- **Exercise**: Give back exactly the lines from the start of the entries below to the line holding "node ./chat-server.js -h", that line included, and leave every picture out.
Material for this exercise section start
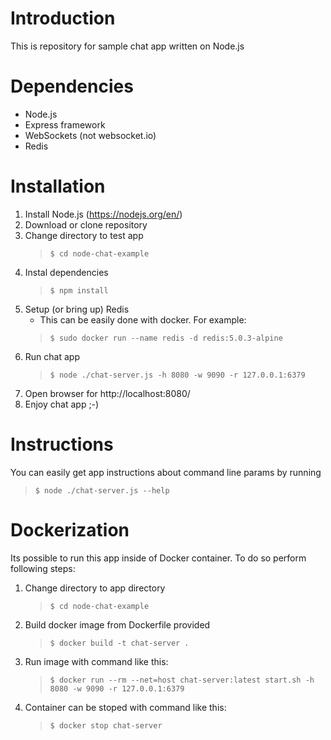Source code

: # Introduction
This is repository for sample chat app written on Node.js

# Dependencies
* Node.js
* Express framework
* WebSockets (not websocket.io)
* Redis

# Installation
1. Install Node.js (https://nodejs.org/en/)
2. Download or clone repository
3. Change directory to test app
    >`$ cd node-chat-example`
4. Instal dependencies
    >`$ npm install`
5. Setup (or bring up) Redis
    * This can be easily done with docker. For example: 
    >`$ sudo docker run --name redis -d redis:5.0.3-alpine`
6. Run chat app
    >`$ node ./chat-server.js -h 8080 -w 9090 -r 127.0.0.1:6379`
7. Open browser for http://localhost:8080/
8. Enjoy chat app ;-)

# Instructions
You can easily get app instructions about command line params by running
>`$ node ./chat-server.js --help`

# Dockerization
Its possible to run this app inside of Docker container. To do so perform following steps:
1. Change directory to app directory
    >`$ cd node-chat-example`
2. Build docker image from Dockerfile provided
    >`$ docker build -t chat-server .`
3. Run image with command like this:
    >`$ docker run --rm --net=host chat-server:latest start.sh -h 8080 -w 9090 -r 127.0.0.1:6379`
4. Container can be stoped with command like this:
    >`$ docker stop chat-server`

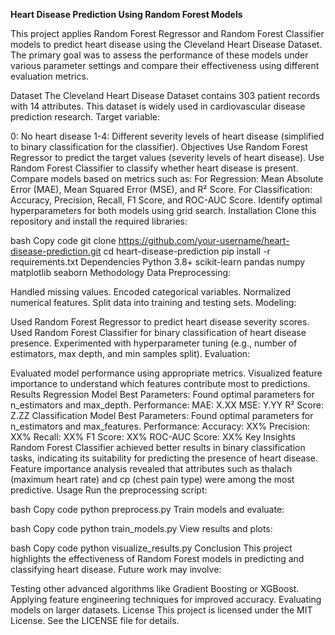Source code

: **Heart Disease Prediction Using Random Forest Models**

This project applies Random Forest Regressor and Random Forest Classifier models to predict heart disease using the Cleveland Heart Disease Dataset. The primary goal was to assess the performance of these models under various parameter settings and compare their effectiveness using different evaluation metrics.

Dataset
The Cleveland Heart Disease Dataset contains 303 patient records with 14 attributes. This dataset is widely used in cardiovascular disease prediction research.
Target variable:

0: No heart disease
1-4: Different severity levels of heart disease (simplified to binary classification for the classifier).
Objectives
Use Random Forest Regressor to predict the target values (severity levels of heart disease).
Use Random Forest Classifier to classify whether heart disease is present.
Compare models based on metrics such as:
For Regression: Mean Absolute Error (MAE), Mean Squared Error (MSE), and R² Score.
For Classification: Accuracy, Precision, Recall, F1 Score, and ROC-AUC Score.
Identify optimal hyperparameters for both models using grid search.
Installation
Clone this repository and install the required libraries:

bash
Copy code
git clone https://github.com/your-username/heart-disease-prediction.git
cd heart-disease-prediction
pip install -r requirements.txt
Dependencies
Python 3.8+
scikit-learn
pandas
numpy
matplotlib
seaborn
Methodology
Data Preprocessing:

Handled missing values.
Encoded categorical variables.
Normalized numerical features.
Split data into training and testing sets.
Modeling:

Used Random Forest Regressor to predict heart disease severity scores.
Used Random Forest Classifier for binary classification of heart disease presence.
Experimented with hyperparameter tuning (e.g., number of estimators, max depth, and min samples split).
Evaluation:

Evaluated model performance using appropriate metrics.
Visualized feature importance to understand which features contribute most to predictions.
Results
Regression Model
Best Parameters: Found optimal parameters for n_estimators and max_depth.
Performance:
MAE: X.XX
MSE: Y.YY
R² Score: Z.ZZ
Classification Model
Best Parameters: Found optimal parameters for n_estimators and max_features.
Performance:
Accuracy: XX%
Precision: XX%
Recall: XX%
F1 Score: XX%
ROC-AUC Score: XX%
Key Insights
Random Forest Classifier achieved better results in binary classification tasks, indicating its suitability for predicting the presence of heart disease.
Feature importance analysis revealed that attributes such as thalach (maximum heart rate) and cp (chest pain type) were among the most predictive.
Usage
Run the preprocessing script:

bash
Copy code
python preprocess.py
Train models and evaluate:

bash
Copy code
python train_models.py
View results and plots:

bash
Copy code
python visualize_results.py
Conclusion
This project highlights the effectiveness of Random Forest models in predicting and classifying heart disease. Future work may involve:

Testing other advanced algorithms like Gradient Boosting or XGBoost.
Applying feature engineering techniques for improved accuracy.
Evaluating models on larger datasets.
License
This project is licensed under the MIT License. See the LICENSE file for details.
Material for this exercise section end
- **Answer to this task**:
Source code

: # Introduction
This is repository for sample chat app written on Node.js

# Dependencies
* Node.js
* Express framework
* WebSockets (not websocket.io)
* Redis

# Installation
1. Install Node.js (https://nodejs.org/en/)
2. Download or clone repository
3. Change directory to test app
    >`$ cd node-chat-example`
4. Instal dependencies
    >`$ npm install`
5. Setup (or bring up) Redis
    * This can be easily done with docker. For example: 
    >`$ sudo docker run --name redis -d redis:5.0.3-alpine`
6. Run chat app
    >`$ node ./chat-server.js -h 8080 -w 9090 -r 127.0.0.1:6379`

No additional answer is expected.